What needs to be done: Copy each line of the data beneath in which the word "Dron" appears.

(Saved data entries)
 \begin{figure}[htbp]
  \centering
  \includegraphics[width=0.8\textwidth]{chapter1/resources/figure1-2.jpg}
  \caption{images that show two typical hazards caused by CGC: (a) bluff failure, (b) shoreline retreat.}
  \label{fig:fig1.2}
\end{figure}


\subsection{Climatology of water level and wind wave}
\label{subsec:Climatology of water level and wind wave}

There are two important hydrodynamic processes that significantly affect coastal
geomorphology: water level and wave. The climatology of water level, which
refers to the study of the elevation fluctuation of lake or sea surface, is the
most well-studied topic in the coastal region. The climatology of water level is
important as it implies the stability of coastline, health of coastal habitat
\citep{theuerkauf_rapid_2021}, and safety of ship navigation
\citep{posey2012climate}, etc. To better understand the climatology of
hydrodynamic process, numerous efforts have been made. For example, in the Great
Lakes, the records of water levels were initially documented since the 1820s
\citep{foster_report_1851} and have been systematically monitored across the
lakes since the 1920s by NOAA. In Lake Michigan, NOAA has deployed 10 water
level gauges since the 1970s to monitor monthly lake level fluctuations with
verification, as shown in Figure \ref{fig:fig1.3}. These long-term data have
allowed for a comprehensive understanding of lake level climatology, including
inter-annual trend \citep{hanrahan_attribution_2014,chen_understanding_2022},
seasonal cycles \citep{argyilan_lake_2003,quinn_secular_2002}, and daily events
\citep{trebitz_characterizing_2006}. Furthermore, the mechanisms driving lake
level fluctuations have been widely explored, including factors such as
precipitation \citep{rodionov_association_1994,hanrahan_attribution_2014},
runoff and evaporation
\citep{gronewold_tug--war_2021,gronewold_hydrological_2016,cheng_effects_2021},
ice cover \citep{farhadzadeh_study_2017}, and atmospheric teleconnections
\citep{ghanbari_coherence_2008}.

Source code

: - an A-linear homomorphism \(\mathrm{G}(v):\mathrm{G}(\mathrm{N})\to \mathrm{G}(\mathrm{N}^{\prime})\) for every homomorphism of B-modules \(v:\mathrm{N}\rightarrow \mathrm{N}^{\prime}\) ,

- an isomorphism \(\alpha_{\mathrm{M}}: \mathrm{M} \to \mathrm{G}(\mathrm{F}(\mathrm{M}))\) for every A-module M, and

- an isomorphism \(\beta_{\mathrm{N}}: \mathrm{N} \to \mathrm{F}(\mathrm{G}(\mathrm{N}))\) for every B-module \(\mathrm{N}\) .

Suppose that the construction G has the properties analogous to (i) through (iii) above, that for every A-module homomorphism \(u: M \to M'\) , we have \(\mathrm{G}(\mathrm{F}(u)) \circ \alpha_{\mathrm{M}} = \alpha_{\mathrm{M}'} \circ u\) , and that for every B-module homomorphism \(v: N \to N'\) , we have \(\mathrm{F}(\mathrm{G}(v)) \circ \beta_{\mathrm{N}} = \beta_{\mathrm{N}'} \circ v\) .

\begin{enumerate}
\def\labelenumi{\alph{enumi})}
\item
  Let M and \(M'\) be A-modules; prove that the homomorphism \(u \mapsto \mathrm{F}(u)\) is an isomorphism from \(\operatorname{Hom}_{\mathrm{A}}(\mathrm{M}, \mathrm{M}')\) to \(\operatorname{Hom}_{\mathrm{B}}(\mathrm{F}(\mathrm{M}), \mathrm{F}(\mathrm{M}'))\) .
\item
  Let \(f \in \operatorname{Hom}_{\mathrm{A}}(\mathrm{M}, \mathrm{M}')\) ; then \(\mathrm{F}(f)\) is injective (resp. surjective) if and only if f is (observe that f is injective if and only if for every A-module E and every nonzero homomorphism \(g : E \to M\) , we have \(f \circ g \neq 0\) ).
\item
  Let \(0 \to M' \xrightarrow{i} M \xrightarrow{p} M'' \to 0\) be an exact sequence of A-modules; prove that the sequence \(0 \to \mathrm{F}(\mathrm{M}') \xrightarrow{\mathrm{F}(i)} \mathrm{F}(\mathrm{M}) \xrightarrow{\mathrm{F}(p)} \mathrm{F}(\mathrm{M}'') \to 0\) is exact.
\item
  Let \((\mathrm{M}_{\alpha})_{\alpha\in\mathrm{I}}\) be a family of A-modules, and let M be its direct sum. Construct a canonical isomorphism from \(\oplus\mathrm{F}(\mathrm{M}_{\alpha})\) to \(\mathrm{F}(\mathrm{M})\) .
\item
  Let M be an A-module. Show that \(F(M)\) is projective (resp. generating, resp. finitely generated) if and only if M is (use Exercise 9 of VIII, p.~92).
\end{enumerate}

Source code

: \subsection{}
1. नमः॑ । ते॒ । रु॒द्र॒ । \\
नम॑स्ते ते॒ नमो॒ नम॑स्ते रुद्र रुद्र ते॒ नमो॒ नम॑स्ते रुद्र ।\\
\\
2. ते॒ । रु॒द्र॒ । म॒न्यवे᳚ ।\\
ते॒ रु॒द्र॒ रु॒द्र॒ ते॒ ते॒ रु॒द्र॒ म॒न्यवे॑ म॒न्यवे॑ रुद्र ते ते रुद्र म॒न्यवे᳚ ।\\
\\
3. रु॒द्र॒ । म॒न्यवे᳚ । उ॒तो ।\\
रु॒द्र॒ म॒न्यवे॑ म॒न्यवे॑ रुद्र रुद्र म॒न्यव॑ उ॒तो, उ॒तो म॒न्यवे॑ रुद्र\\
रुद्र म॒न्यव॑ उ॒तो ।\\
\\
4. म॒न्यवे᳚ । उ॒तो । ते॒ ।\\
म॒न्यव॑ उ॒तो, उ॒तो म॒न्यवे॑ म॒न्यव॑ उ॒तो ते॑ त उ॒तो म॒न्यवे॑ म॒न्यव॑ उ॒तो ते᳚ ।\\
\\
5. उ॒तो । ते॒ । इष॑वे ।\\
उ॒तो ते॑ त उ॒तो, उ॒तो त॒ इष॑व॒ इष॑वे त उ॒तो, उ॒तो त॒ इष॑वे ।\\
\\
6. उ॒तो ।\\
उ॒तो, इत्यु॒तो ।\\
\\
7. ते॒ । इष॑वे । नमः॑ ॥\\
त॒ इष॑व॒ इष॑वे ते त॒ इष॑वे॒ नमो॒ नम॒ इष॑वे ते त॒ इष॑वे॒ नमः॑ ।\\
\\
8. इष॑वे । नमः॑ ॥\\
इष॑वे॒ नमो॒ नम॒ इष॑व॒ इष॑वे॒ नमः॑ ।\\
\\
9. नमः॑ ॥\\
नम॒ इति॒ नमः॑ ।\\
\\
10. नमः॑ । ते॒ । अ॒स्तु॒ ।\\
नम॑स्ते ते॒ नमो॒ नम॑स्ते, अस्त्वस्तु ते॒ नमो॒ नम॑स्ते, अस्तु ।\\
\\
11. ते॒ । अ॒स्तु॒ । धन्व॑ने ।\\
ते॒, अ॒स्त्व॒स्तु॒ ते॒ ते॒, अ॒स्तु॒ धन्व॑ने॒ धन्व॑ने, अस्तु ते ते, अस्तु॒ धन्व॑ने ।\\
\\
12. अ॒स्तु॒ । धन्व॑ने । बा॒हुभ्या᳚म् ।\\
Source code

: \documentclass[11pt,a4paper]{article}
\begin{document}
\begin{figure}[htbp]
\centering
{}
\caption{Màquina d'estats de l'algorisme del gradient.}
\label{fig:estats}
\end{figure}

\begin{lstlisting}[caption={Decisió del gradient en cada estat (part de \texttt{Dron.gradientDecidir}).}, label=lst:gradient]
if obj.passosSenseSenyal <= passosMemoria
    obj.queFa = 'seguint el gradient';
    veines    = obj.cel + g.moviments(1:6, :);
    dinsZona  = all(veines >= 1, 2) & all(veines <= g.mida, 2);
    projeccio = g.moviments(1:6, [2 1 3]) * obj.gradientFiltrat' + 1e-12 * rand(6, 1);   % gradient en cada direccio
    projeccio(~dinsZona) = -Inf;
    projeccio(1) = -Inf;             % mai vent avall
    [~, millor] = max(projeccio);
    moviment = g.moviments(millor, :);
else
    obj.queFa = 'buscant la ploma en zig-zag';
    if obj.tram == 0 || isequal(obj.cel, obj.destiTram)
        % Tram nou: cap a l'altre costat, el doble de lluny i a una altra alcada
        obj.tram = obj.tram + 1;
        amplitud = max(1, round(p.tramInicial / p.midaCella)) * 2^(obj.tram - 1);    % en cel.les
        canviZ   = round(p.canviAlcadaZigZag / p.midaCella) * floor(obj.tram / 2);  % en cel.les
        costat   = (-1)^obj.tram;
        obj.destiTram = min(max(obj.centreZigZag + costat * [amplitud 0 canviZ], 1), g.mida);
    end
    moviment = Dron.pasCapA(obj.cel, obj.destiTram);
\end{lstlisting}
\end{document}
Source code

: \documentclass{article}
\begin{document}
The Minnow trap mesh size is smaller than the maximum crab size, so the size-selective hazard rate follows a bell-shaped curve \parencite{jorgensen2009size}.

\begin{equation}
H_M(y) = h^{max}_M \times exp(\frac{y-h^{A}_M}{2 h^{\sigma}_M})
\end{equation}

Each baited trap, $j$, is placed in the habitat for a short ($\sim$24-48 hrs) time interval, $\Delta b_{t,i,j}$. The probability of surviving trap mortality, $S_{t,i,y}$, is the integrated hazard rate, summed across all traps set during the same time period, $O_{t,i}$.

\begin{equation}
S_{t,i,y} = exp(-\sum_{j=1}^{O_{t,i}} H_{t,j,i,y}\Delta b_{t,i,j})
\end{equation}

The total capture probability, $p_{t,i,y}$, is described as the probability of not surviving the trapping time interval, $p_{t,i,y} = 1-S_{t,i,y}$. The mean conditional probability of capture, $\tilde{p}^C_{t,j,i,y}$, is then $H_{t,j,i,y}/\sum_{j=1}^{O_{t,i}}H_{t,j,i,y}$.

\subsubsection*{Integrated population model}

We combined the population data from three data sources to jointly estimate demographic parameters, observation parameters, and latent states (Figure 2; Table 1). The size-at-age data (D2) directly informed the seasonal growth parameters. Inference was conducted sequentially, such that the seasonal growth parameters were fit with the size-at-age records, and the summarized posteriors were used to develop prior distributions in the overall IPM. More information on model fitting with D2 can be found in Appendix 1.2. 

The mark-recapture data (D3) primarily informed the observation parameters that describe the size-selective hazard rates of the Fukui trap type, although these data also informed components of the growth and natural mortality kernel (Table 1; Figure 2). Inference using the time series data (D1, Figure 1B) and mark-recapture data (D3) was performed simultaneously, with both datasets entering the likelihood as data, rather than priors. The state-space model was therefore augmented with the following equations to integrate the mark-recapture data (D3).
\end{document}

Solution for this task:
\begin{lstlisting}[caption={Decisió del gradient en cada estat (part de \texttt{Dron.gradientDecidir}).}, label=lst:gradient]
    moviment = Dron.pasCapA(obj.cel, obj.destiTram);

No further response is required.